Space shuttle Discovery, nearing the end of its last flight, left the International Space Station this morning, accompanied by naval tradition and a congratulatory message from "Captain James T. Kirk" of Star Trek fame.
Station commander Scott Kelly, a U.S. Navy captain, tolled a ship's bell.
"Discovery departing," Kelly announced as the venerable orbiter departed.
The astronauts scheduled to return to Earth woke up to a recording from actor William Shatner, who played Kirk in the original Star Trek television series and seven movies.
"Space, the final frontier," Shatner, 79, said. "These have been the voyages of the space shuttle Discovery. Her 30-year mission: to seek out new science, to build new outposts, to bring nations together on the final frontier, to boldly go and do what no spacecraft has done before."

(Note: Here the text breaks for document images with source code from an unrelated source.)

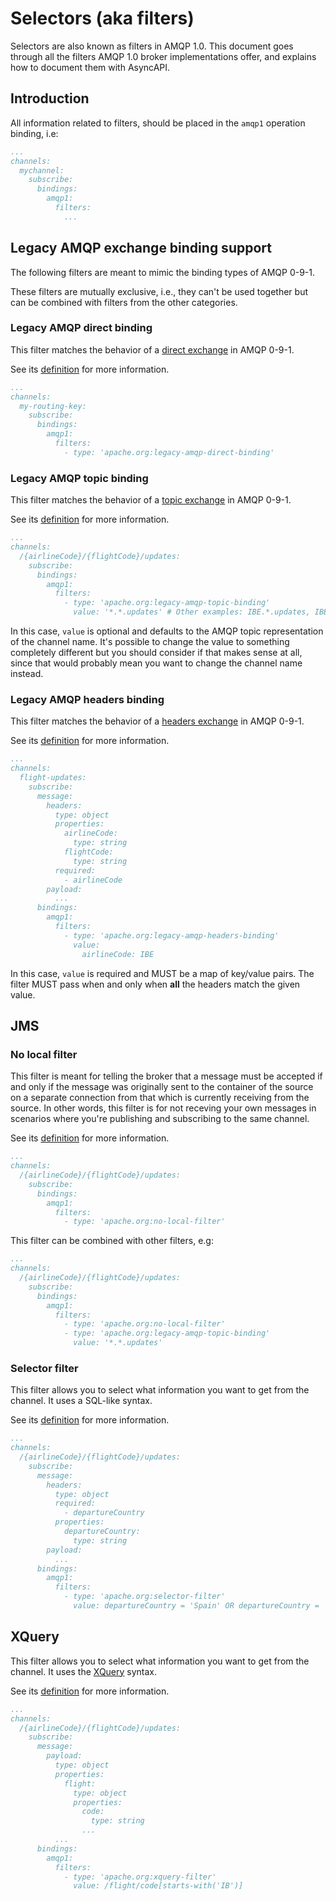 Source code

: # Selectors (aka filters)

Selectors are also known as filters in AMQP 1.0. This document goes through all the filters AMQP 1.0 broker implementations offer, and explains how to document them with AsyncAPI.

## Introduction

All information related to filters, should be placed in the `amqp1` operation binding, i.e:

```yaml
...
channels:
  mychannel:
    subscribe:
      bindings:
        amqp1:
          filters:
            ...
```

## Legacy AMQP exchange binding support

The following filters are meant to mimic the binding types of AMQP 0-9-1.

These filters are mutually exclusive, i.e., they can't be used together but can be combined with filters from the other categories.

### Legacy AMQP direct binding

This filter matches the behavior of a [direct exchange](https://www.rabbitmq.com/tutorials/amqp-concepts.html#exchange-direct) in AMQP 0-9-1.

See its [definition](https://svn.apache.org/repos/asf/qpid/trunk/qpid/specs/apache-filters.xml#type-legacy-amqp-direct-binding) for more information.

```yaml
...
channels:
  my-routing-key:
    subscribe:
      bindings:
        amqp1:
          filters:
            - type: 'apache.org:legacy-amqp-direct-binding'
```

### Legacy AMQP topic binding

This filter matches the behavior of a [topic exchange](https://www.rabbitmq.com/tutorials/amqp-concepts.html#exchange-topic) in AMQP 0-9-1.

See its [definition](https://svn.apache.org/repos/asf/qpid/trunk/qpid/specs/apache-filters.xml#type-legacy-amqp-topic-binding) for more information.

```yaml
...
channels:
  /{airlineCode}/{flightCode}/updates:
    subscribe:
      bindings:
        amqp1:
          filters:
            - type: 'apache.org:legacy-amqp-topic-binding'
              value: '*.*.updates' # Other examples: IBE.*.updates, IBE.#, IBE.IB8313.updates, etc.
```

In this case, `value` is optional and defaults to the AMQP topic representation of the channel name. It's possible to change the value to something completely different but you should consider if that makes sense at all, since that would probably mean you want to change the channel name instead.

### Legacy AMQP headers binding

This filter matches the behavior of a [headers exchange](https://www.rabbitmq.com/tutorials/amqp-concepts.html#exchange-headers) in AMQP 0-9-1.

See its [definition](https://svn.apache.org/repos/asf/qpid/trunk/qpid/specs/apache-filters.xml#type-legacy-amqp-headers-binding) for more information.

```yaml
...
channels:
  flight-updates:
    subscribe:
      message:
        headers:
          type: object
          properties:
            airlineCode:
              type: string
            flightCode:
              type: string
          required:
            - airlineCode
        payload:
          ...
      bindings:
        amqp1:
          filters:
            - type: 'apache.org:legacy-amqp-headers-binding'
              value:
                airlineCode: IBE
```

In this case, `value` is required and MUST be a map of key/value pairs. The filter MUST pass when and only when **all** the headers match the given value.

## JMS

### No local filter

This filter is meant for telling the broker that a message must be accepted if and only if the message was originally sent to the container of the source on a separate connection from that which is currently receiving from the source. In other words, this filter is for not receving your own messages in scenarios where you're publishing and subscribing to the same channel.

See its [definition](https://svn.apache.org/repos/asf/qpid/trunk/qpid/specs/apache-filters.xml#type-no-local-filter) for more information.

```yaml
...
channels:
  /{airlineCode}/{flightCode}/updates:
    subscribe:
      bindings:
        amqp1:
          filters:
            - type: 'apache.org:no-local-filter'
```

This filter can be combined with other filters, e.g:

```yaml
...
channels:
  /{airlineCode}/{flightCode}/updates:
    subscribe:
      bindings:
        amqp1:
          filters:
            - type: 'apache.org:no-local-filter'
            - type: 'apache.org:legacy-amqp-topic-binding'
              value: '*.*.updates'
```

### Selector filter

This filter allows you to select what information you want to get from the channel. It uses a SQL-like syntax.

See its [definition](https://svn.apache.org/repos/asf/qpid/trunk/qpid/specs/apache-filters.xml) for more information.

```yaml
...
channels:
  /{airlineCode}/{flightCode}/updates:
    subscribe:
      message:
        headers:
          type: object
          required:
            - departureCountry
          properties:
            departureCountry:
              type: string
        payload:
          ...
      bindings:
        amqp1:
          filters:
            - type: 'apache.org:selector-filter'
              value: departureCountry = 'Spain' OR departureCountry = 'USA'
```

## XQuery

This filter allows you to select what information you want to get from the channel. It uses the [XQuery](https://www.w3.org/XML/Query/) syntax.

See its [definition](https://svn.apache.org/repos/asf/qpid/trunk/qpid/specs/apache-filters.xml) for more information.

```yaml
...
channels:
  /{airlineCode}/{flightCode}/updates:
    subscribe:
      message:
        payload:
          type: object
          properties:
            flight:
              type: object
              properties:
                code:
                  type: string
                ...
          ...
      bindings:
        amqp1:
          filters:
            - type: 'apache.org:xquery-filter'
              value: /flight/code[starts-with('IB')]
```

Discovery has spent a full year - 365 days - in space as of the end of the current mission. The shuttle will have traveled more than 150 million miles by the time it touches down Wednesday morning at Cape Canaveral.
After leaving its dock at 8:37 AM EST today, Discovery flew in a circle around the space station. Astronauts on board the 27-year old orbiter took pictures of the ISS, while crew members aboard the space station returned the photographic favor.
Discovery delivered an equipment platform and storage compartment to the ISS. The 13-year old, multinational research facility is now about 97 percent complete.
NASA also delivered a robot called R2 to the space station.
The humanoid machine was the subject of some presidential humor during a phone call from President Barack Obama to the Discovery and ISS crews last week. Obama good-naturely urged the astronauts to unpack the three and one-half foot tall, legless automaton from its shipment container.
After retirement Discovery will be displayed at the Smithsonian Institution's National Air and Space Museum in Washington, DC.
First entering service in 1984, OV-103, as Discovery is formally known by NASA, delivered the Hubble Space Telescope to orbit and ferried astronauts to perform the second and third repair missions for that instrument.
Discovery also launched the Ulysses probe and carried Mercury astronaut John Glenn, then 77, back to space in October 1998. It also was the first shuttle to return to space after the Challenger and Columbia disasters.
Endeavor and Atlantis will join it in retirement after NASA's space shuttle program is retired upon completion of two more flights this year.